"Neighbors"

Last post, I figured out where I was on the timeline. We were in the 2nd century b.c. when Pythaes sailed into the baltic sea and recorded finding a Germanic people as well as the Celts. This week we will move forward into the 1st centery b.c.. No Germanic written history from this period has survived so most of the history we have of them is from the eyes of those around them (i.e. the Celts and the Romans).

A late 19th century imagination of the Cimbri and Teutoni on the march.



According to Bayard Taylor's, A History of Germany, the Romans first heard the name "Germans" from Celtic Gauls; in whose language it meant "neighbors." Then in 113 or 112 b.c., still according to the Romans, a tremendous horde of strangers forced their way through the Tylorese Alps and invaded Roman territory. They consisted of two great tribes, Cimbrians and Teutons, which were Celtic and Germanic. Demanding territory or at least the ability to pass through. They numbered several hundred thousand and claimed that flooding pushed them out of their home lands. They brought with them wives and children, as well as all their movable property. The Consul, Papirius Carbo, gathered an army only to be defeated in a battle that took place near Noreia; between Adriatic and the Alps. The terror of the defeat reached Rome. 

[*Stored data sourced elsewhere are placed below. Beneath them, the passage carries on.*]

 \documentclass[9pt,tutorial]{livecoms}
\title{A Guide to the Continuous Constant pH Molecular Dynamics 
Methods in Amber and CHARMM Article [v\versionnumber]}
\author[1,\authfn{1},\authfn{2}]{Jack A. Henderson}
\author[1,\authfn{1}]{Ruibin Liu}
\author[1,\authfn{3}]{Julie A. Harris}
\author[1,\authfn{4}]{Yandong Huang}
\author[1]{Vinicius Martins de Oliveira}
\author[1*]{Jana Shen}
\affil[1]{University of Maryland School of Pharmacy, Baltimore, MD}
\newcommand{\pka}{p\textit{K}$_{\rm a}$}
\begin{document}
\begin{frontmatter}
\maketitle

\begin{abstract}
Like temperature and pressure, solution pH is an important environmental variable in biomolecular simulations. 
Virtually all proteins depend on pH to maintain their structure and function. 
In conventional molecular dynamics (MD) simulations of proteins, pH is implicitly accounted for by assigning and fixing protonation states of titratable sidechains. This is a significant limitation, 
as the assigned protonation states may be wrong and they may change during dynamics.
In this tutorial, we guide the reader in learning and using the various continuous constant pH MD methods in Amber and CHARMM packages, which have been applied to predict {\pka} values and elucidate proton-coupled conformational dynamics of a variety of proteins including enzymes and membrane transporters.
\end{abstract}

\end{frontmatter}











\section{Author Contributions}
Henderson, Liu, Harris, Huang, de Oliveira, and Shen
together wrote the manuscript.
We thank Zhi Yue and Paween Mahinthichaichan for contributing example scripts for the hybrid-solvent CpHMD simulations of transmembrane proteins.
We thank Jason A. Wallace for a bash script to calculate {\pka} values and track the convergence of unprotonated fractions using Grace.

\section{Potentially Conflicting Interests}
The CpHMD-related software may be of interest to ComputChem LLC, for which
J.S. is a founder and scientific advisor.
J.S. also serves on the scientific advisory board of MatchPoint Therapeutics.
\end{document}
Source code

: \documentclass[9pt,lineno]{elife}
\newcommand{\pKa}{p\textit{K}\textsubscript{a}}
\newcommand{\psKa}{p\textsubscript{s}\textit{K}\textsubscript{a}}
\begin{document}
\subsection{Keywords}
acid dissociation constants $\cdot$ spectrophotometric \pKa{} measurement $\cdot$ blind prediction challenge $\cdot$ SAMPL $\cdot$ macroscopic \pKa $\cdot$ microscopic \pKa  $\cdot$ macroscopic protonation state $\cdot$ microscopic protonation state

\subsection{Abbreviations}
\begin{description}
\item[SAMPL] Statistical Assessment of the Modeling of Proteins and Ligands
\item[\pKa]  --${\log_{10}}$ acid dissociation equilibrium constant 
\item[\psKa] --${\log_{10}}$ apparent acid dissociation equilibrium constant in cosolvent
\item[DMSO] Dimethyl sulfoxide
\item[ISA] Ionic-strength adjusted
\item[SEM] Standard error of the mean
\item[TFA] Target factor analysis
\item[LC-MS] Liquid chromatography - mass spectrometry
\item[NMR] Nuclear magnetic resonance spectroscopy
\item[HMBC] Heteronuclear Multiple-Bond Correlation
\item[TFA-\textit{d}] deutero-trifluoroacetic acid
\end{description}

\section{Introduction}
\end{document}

Fact Checked with Wiki The Battle of Noreia 

According to Malcolm Todd's, The Early Germans, "The Germans were primitive, following a lifestyle which seemed to the Romans even more savage than that of other Barbarians and one that would never be softened by the contact with civilized man." "The memory of the invasion of the Cimbri and the Teutones had not faded and Caesar could appeal to deep-seated fears in order to justify his own operations in Gaul." Of the German tribes, Caesar describes the Suebi as the largest and most powerful. They are also described as men of large stature, of astonishing bodily strength, with yellow hair and fierce blue eyes. The Suebi, led by Ariovistus, had established themselves west of Rhine, since they were invited as mercenaries. This German presence in the east of Gaul gave Caesar a useful pretext for intervening in the affairs of the Gualish tribes.